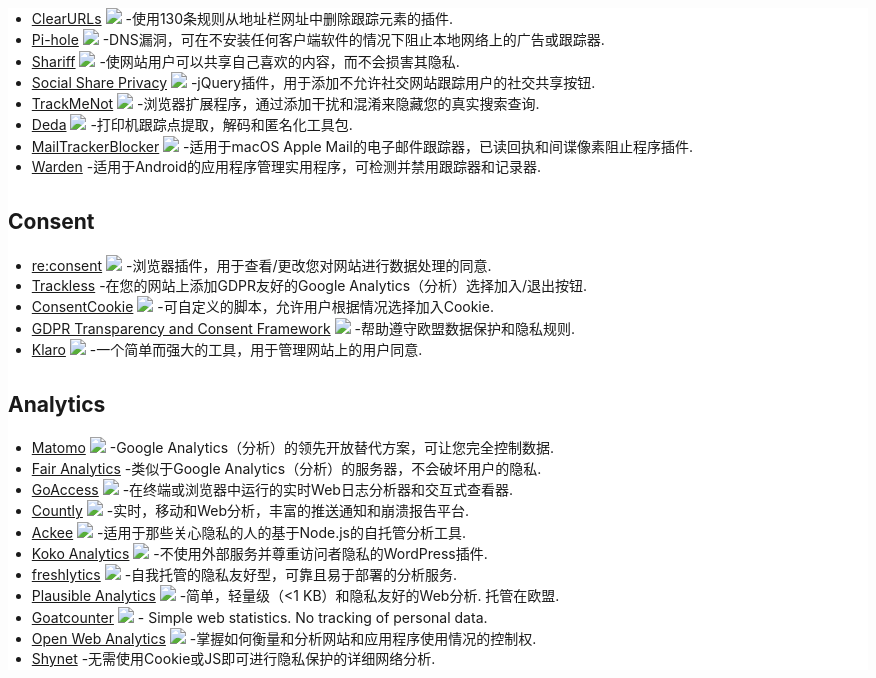 - [ClearURLs](https://addons.mozilla.org/en-US/firefox/addon/clearurls/) [<img src="https://raw.githubusercontent.com/humanetech-community/awesome-humane-tech/main/logo/gitlab.svg?sanitize=true" width="16"/>](https://gitlab.com/KevinRoebert/ClearUrls/blob/master/README.md) -使用130条​​规则从地址栏网址中删除跟踪元素的插件.
- [Pi-hole](https://pi-hole.net/) [<img src="https://raw.githubusercontent.com/humanetech-community/awesome-humane-tech/main/logo/github.svg?sanitize=true" width="16"/>](https://raw.githubusercontent.com/pi-hole/pi-hole) -DNS漏洞，可在不安装任何客户端软件的情况下阻止本地网络上的广告或跟踪器.
- [Shariff](https://heiseonline.github.io/shariff/) [<img src="https://raw.githubusercontent.com/humanetech-community/awesome-humane-tech/main/logo/github.svg?sanitize=true" width="16"/>](https://raw.githubusercontent.com/heiseonline/shariff) -使网站用户可以共享自己喜欢的内容，而不会损害其隐私.
- [Social Share Privacy](https://panzi.github.io/SocialSharePrivacy/) [<img src="https://raw.githubusercontent.com/humanetech-community/awesome-humane-tech/main/logo/github.svg?sanitize=true" width="16"/>](https://raw.githubusercontent.com/panzi/SocialSharePrivacy) -jQuery插件，用于添加不允许社交网站跟踪用户的社交共享按钮.
- [TrackMeNot](https://trackmenot.io/) [<img src="https://raw.githubusercontent.com/humanetech-community/awesome-humane-tech/main/logo/github.svg?sanitize=true" width="16"/>](https://raw.githubusercontent.com/vtoubiana/TrackMeNot) -浏览器扩展程序，通过添加干扰和混淆来隐藏您的真实搜索查询.
- [Deda](https://dfd.inf.tu-dresden.de/) [<img src="https://raw.githubusercontent.com/humanetech-community/awesome-humane-tech/main/logo/github.svg?sanitize=true" width="16"/>](https://raw.githubusercontent.com/dfd-tud/deda) -打印机跟踪点提取，解码和匿名化工具包.
- [MailTrackerBlocker](https://apparition47.github.io/MailTrackerBlocker/) [<img src="https://raw.githubusercontent.com/humanetech-community/awesome-humane-tech/main/logo/github.svg?sanitize=true" width="16"/>](https://raw.githubusercontent.com/apparition47/MailTrackerBlocker) -适用于macOS Apple Mail的电子邮件跟踪器，已读回执和间谍像素阻止程序插件.
- [Warden](https://gitlab.com/AuroraOSS/AppWarden) -适用于Android的应用程序管理实用程序，可检测并禁用跟踪器和记录器.

## Consent

- [re:consent](https://cliqz.com/en/magazine/re-consent) [<img src="https://raw.githubusercontent.com/humanetech-community/awesome-humane-tech/main/logo/github.svg?sanitize=true" width="16"/>](https://raw.githubusercontent.com/cliqz-oss/re-consent) -浏览器插件，用于查看/更改您对网站进行数据处理的同意.
- [Trackless](https://github.com/ascorbic/trackless) -在您的网站上添加GDPR友好的Google Analytics（分析）选择加入/退出按钮.
- [ConsentCookie](https://www.consentcookie.nl/) [<img src="https://raw.githubusercontent.com/humanetech-community/awesome-humane-tech/main/logo/github.svg?sanitize=true" width="16"/>](https://raw.githubusercontent.com/humanswitch/consentcookie) -可自定义的脚本，允许用户根据情况选择加入Cookie.
- [GDPR Transparency and Consent Framework](https://iabtechlab.com/standards/gdpr-transparency-and-consent-framework/) [<img src="https://raw.githubusercontent.com/humanetech-community/awesome-humane-tech/main/logo/github.svg?sanitize=true" width="16"/>](https://raw.githubusercontent.com/InteractiveAdvertisingBureau/GDPR-Transparency-and-Consent-Framework) -帮助遵守欧盟数据保护和隐私规则.
- [Klaro](https://klaro.kiprotect.com/) [<img src="https://raw.githubusercontent.com/humanetech-community/awesome-humane-tech/main/logo/github.svg?sanitize=true" width="16"/>](https://raw.githubusercontent.com/KIProtect/klaro) -一个简单而强大的工具，用于管理网站上的用户同意.

## Analytics

- [Matomo](https://matomo.org/) [<img src="https://raw.githubusercontent.com/humanetech-community/awesome-humane-tech/main/logo/github.svg?sanitize=true" width="16"/>](https://raw.githubusercontent.com/matomo-org/matomo) -Google Analytics（分析）的领先开放替代方案，可让您完全控制数据.
- [Fair Analytics](https://github.com/vesparny/fair-analytics) -类似于Google Analytics（分析）的服务器，不会破坏用户的隐私.
- [GoAccess](https://goaccess.io/) [<img src="https://raw.githubusercontent.com/humanetech-community/awesome-humane-tech/main/logo/github.svg?sanitize=true" width="16"/>](https://raw.githubusercontent.com/allinurl/goaccess) -在终端或浏览器中运行的实时Web日志分析器和交互式查看器.
- [Countly](https://count.ly/) [<img src="https://raw.githubusercontent.com/humanetech-community/awesome-humane-tech/main/logo/github.svg?sanitize=true" width="16"/>](https://raw.githubusercontent.com/Countly/countly-server) -实时，移动和Web分析，丰富的推送通知和崩溃报告平台.
- [Ackee](https://ackee.electerious.com) [<img src="https://raw.githubusercontent.com/humanetech-community/awesome-humane-tech/main/logo/github.svg?sanitize=true" width="16"/>](https://raw.githubusercontent.com/electerious/Ackee) -适用于那些关心隐私的人的基于Node.js的自托管分析工具.
- [Koko Analytics](https://www.kokoanalytics.com/) [<img src="https://raw.githubusercontent.com/humanetech-community/awesome-humane-tech/main/logo/github.svg?sanitize=true" width="16"/>](https://raw.githubusercontent.com/ibericode/koko-analytics) -不使用外部服务并尊重访问者隐私的WordPress插件.
- [freshlytics](https://freshlytics.gitbook.io/docs/) [<img src="https://raw.githubusercontent.com/humanetech-community/awesome-humane-tech/main/logo/github.svg?sanitize=true" width="16"/>](https://raw.githubusercontent.com/sheshbabu/freshlytics) -自我托管的隐私友好型，可靠且易于部署的分析服务.
- [Plausible Analytics](https://plausible.io) [<img src="https://raw.githubusercontent.com/humanetech-community/awesome-humane-tech/main/logo/github.svg?sanitize=true" width="16"/>](https://raw.githubusercontent.com/plausible/analytics)  -简单，轻量级（&lt;1 KB）和隐私友好的Web分析. 托管在欧盟.
- [Goatcounter](https://www.goatcounter.com/) [<img src="https://raw.githubusercontent.com/humanetech-community/awesome-humane-tech/main/logo/github.svg?sanitize=true" width="16"/>](https://raw.githubusercontent.com/zgoat/goatcounter) - Simple web statistics. No tracking of personal data.
- [Open Web Analytics](http://www.openwebanalytics.com/) [<img src="https://raw.githubusercontent.com/humanetech-community/awesome-humane-tech/main/logo/github.svg?sanitize=true" width="16"/>](https://raw.githubusercontent.com/padams/Open-Web-Analytics) -掌握如何衡量和分析网站和应用程序使用情况的控制权.
- [Shynet](https://github.com/milesmcc/shynet) -无需使用Cookie或JS即可进行隐私保护的详细网络分析.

┄┄┄┄┄┄┄┄┄┄

# The problem:
Repeat each line of the material exactly, and drop any image it carries.

# The completed task:
 - [ClearURLs](https://addons.mozilla.org/en-US/firefox/addon/clearurls/) [<img src="https://raw.githubusercontent.com/humanetech-community/awesome-humane-tech/main/logo/gitlab.svg?sanitize=true" width="16"/>](https://gitlab.com/KevinRoebert/ClearUrls/blob/master/README.md) -使用130条​​规则从地址栏网址中删除跟踪元素的插件.
- [Pi-hole](https://pi-hole.net/) [<img src="https://raw.githubusercontent.com/humanetech-community/awesome-humane-tech/main/logo/github.svg?sanitize=true" width="16"/>](https://raw.githubusercontent.com/pi-hole/pi-hole) -DNS漏洞，可在不安装任何客户端软件的情况下阻止本地网络上的广告或跟踪器.
- [Shariff](https://heiseonline.github.io/shariff/) [<img src="https://raw.githubusercontent.com/humanetech-community/awesome-humane-tech/main/logo/github.svg?sanitize=true" width="16"/>](https://raw.githubusercontent.com/heiseonline/shariff) -使网站用户可以共享自己喜欢的内容，而不会损害其隐私.
- [Social Share Privacy](https://panzi.github.io/SocialSharePrivacy/) [<img src="https://raw.githubusercontent.com/humanetech-community/awesome-humane-tech/main/logo/github.svg?sanitize=true" width="16"/>](https://raw.githubusercontent.com/panzi/SocialSharePrivacy) -jQuery插件，用于添加不允许社交网站跟踪用户的社交共享按钮.
- [TrackMeNot](https://trackmenot.io/) [<img src="https://raw.githubusercontent.com/humanetech-community/awesome-humane-tech/main/logo/github.svg?sanitize=true" width="16"/>](https://raw.githubusercontent.com/vtoubiana/TrackMeNot) -浏览器扩展程序，通过添加干扰和混淆来隐藏您的真实搜索查询.
- [Deda](https://dfd.inf.tu-dresden.de/) [<img src="https://raw.githubusercontent.com/humanetech-community/awesome-humane-tech/main/logo/github.svg?sanitize=true" width="16"/>](https://raw.githubusercontent.com/dfd-tud/deda) -打印机跟踪点提取，解码和匿名化工具包.
- [MailTrackerBlocker](https://apparition47.github.io/MailTrackerBlocker/) [<img src="https://raw.githubusercontent.com/humanetech-community/awesome-humane-tech/main/logo/github.svg?sanitize=true" width="16"/>](https://raw.githubusercontent.com/apparition47/MailTrackerBlocker) -适用于macOS Apple Mail的电子邮件跟踪器，已读回执和间谍像素阻止程序插件.
- [Warden](https://gitlab.com/AuroraOSS/AppWarden) -适用于Android的应用程序管理实用程序，可检测并禁用跟踪器和记录器.

## Consent

- [re:consent](https://cliqz.com/en/magazine/re-consent) [<img src="https://raw.githubusercontent.com/humanetech-community/awesome-humane-tech/main/logo/github.svg?sanitize=true" width="16"/>](https://raw.githubusercontent.com/cliqz-oss/re-consent) -浏览器插件，用于查看/更改您对网站进行数据处理的同意.
- [Trackless](https://github.com/ascorbic/trackless) -在您的网站上添加GDPR友好的Google Analytics（分析）选择加入/退出按钮.
- [ConsentCookie](https://www.consentcookie.nl/) [<img src="https://raw.githubusercontent.com/humanetech-community/awesome-humane-tech/main/logo/github.svg?sanitize=true" width="16"/>](https://raw.githubusercontent.com/humanswitch/consentcookie) -可自定义的脚本，允许用户根据情况选择加入Cookie.
- [GDPR Transparency and Consent Framework](https://iabtechlab.com/standards/gdpr-transparency-and-consent-framework/) [<img src="https://raw.githubusercontent.com/humanetech-community/awesome-humane-tech/main/logo/github.svg?sanitize=true" width="16"/>](https://raw.githubusercontent.com/InteractiveAdvertisingBureau/GDPR-Transparency-and-Consent-Framework) -帮助遵守欧盟数据保护和隐私规则.
- [Klaro](https://klaro.kiprotect.com/) [<img src="https://raw.githubusercontent.com/humanetech-community/awesome-humane-tech/main/logo/github.svg?sanitize=true" width="16"/>](https://raw.githubusercontent.com/KIProtect/klaro) -一个简单而强大的工具，用于管理网站上的用户同意.

## Analytics

- [Matomo](https://matomo.org/) [<img src="https://raw.githubusercontent.com/humanetech-community/awesome-humane-tech/main/logo/github.svg?sanitize=true" width="16"/>](https://raw.githubusercontent.com/matomo-org/matomo) -Google Analytics（分析）的领先开放替代方案，可让您完全控制数据.
- [Fair Analytics](https://github.com/vesparny/fair-analytics) -类似于Google Analytics（分析）的服务器，不会破坏用户的隐私.
- [GoAccess](https://goaccess.io/) [<img src="https://raw.githubusercontent.com/humanetech-community/awesome-humane-tech/main/logo/github.svg?sanitize=true" width="16"/>](https://raw.githubusercontent.com/allinurl/goaccess) -在终端或浏览器中运行的实时Web日志分析器和交互式查看器.
- [Countly](https://count.ly/) [<img src="https://raw.githubusercontent.com/humanetech-community/awesome-humane-tech/main/logo/github.svg?sanitize=true" width="16"/>](https://raw.githubusercontent.com/Countly/countly-server) -实时，移动和Web分析，丰富的推送通知和崩溃报告平台.
- [Ackee](https://ackee.electerious.com) [<img src="https://raw.githubusercontent.com/humanetech-community/awesome-humane-tech/main/logo/github.svg?sanitize=true" width="16"/>](https://raw.githubusercontent.com/electerious/Ackee) -适用于那些关心隐私的人的基于Node.js的自托管分析工具.
- [Koko Analytics](https://www.kokoanalytics.com/) [<img src="https://raw.githubusercontent.com/humanetech-community/awesome-humane-tech/main/logo/github.svg?sanitize=true" width="16"/>](https://raw.githubusercontent.com/ibericode/koko-analytics) -不使用外部服务并尊重访问者隐私的WordPress插件.
- [freshlytics](https://freshlytics.gitbook.io/docs/) [<img src="https://raw.githubusercontent.com/humanetech-community/awesome-humane-tech/main/logo/github.svg?sanitize=true" width="16"/>](https://raw.githubusercontent.com/sheshbabu/freshlytics) -自我托管的隐私友好型，可靠且易于部署的分析服务.
- [Plausible Analytics](https://plausible.io) [<img src="https://raw.githubusercontent.com/humanetech-community/awesome-humane-tech/main/logo/github.svg?sanitize=true" width="16"/>](https://raw.githubusercontent.com/plausible/analytics)  -简单，轻量级（&lt;1 KB）和隐私友好的Web分析. 托管在欧盟.
- [Goatcounter](https://www.goatcounter.com/) [<img src="https://raw.githubusercontent.com/humanetech-community/awesome-humane-tech/main/logo/github.svg?sanitize=true" width="16"/>](https://raw.githubusercontent.com/zgoat/goatcounter) - Simple web statistics. No tracking of personal data.
- [Open Web Analytics](http://www.openwebanalytics.com/) [<img src="https://raw.githubusercontent.com/humanetech-community/awesome-humane-tech/main/logo/github.svg?sanitize=true" width="16"/>](https://raw.githubusercontent.com/padams/Open-Web-Analytics) -掌握如何衡量和分析网站和应用程序使用情况的控制权.
- [Shynet](https://github.com/milesmcc/shynet) -无需使用Cookie或JS即可进行隐私保护的详细网络分析.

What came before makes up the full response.